Not just cliche moments like this morning, just the fact that my family is all happy and healthy, even if they're not quite right in the head, sometimes irritatingly Tory, and embarrassingly racist. My friends might not be flawlessly supportive, or without their own annoying quirks, but I love them to pieces and I think (and hope!) that they care about me too. I have a house to live in and financially, we might not be cracking but at least we're fairly solid now.
It's times like these, when we feel as though we should be truly thankful, that our minds automatically drift to the best times we can remember. It might seem strange, but is it not so? When we go to a good party, do you not compare it to the best one you can remember (or the better ones you can't?) When we're on a first date, do we not compare the poor fella to that One That Got Away?
I know I always think back to a time when life seemed (GAYYYCRINGECLICHE) a bit magical, when I first realised that I was lucky and had pretty much the whole world open to me, when I first tested the waters of what was to come. I think of the crazy times, the times I can hardly remember, and the moments I will remember forever, because they seemed to stretch out seconds into little pockets of nostalgia.

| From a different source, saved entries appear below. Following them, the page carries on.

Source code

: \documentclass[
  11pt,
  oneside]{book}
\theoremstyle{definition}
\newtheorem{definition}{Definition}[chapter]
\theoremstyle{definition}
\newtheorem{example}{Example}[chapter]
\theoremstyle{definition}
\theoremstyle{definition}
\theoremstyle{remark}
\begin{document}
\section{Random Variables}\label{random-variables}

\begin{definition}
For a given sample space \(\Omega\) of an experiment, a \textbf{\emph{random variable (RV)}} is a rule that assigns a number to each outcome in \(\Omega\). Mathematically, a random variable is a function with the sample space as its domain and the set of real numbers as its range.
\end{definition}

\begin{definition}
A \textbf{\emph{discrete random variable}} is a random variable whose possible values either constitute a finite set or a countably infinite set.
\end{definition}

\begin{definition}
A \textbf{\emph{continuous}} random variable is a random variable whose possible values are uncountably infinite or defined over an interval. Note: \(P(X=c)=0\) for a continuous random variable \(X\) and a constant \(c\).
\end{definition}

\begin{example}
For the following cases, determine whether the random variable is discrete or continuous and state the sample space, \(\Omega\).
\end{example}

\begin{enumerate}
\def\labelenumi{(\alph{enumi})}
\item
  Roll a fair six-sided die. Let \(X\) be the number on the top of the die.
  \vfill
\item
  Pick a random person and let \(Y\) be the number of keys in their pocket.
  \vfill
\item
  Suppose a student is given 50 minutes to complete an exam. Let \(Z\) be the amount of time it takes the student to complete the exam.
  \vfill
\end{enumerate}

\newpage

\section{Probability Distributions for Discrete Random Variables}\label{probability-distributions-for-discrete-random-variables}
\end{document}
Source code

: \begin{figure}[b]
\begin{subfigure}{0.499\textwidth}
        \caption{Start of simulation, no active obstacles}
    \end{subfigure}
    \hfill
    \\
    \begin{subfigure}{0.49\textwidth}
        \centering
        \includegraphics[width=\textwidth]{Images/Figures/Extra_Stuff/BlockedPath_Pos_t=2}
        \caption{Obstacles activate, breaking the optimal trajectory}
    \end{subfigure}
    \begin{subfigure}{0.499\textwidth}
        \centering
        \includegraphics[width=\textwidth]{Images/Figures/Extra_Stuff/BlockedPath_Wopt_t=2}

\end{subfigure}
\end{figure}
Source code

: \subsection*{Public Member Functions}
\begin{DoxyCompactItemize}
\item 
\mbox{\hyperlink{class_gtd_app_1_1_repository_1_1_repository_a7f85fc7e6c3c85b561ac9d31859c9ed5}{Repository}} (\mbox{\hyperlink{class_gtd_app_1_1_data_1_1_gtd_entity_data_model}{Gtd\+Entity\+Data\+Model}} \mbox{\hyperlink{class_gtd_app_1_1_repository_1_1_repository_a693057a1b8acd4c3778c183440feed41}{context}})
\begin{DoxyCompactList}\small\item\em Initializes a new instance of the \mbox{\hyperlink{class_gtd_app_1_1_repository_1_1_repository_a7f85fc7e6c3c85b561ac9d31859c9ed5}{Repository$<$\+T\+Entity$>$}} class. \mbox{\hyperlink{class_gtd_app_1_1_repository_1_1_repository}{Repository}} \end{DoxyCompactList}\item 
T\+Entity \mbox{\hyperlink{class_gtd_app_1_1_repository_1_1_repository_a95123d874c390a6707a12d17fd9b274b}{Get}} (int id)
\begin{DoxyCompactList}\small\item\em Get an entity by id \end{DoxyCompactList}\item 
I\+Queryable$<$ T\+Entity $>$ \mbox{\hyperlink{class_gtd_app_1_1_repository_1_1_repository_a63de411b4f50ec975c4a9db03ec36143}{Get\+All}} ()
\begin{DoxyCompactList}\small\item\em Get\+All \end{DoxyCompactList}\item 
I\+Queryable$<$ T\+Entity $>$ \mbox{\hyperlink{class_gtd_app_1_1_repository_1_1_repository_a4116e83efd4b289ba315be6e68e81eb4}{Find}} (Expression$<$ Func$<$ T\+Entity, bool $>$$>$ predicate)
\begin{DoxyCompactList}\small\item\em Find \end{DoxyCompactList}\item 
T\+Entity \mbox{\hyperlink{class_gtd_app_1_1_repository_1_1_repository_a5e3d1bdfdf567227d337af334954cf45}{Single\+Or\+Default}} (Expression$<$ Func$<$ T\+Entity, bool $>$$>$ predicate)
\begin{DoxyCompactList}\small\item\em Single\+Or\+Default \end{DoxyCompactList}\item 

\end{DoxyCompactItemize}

This is a seemingly unrelated introduction to my main point; that the loved ones that we lose can seem all the more lovable for what more they could have shared. You'll always remember the one you couldn't have for the love you'll never know - for the depths you never knew it could reach, and the things you never knew they could teach you. The truth is, the people we lose in life teach us the more about ourselves than anyone else, and yet this is the love that is the most pure and unselfish. The moments we share with them become the most treasured, and the ones that you replay over and over again in your mind, fighting with your memory to recall the smallest details, and keep them tattooed in your mind forever. They are the conversations that you will kick yourself for having, or worse, for not having. They are the goodbyes that will seem the most callous and unfeeling on your part, and the remarks the most flippant and stupid. Stupid.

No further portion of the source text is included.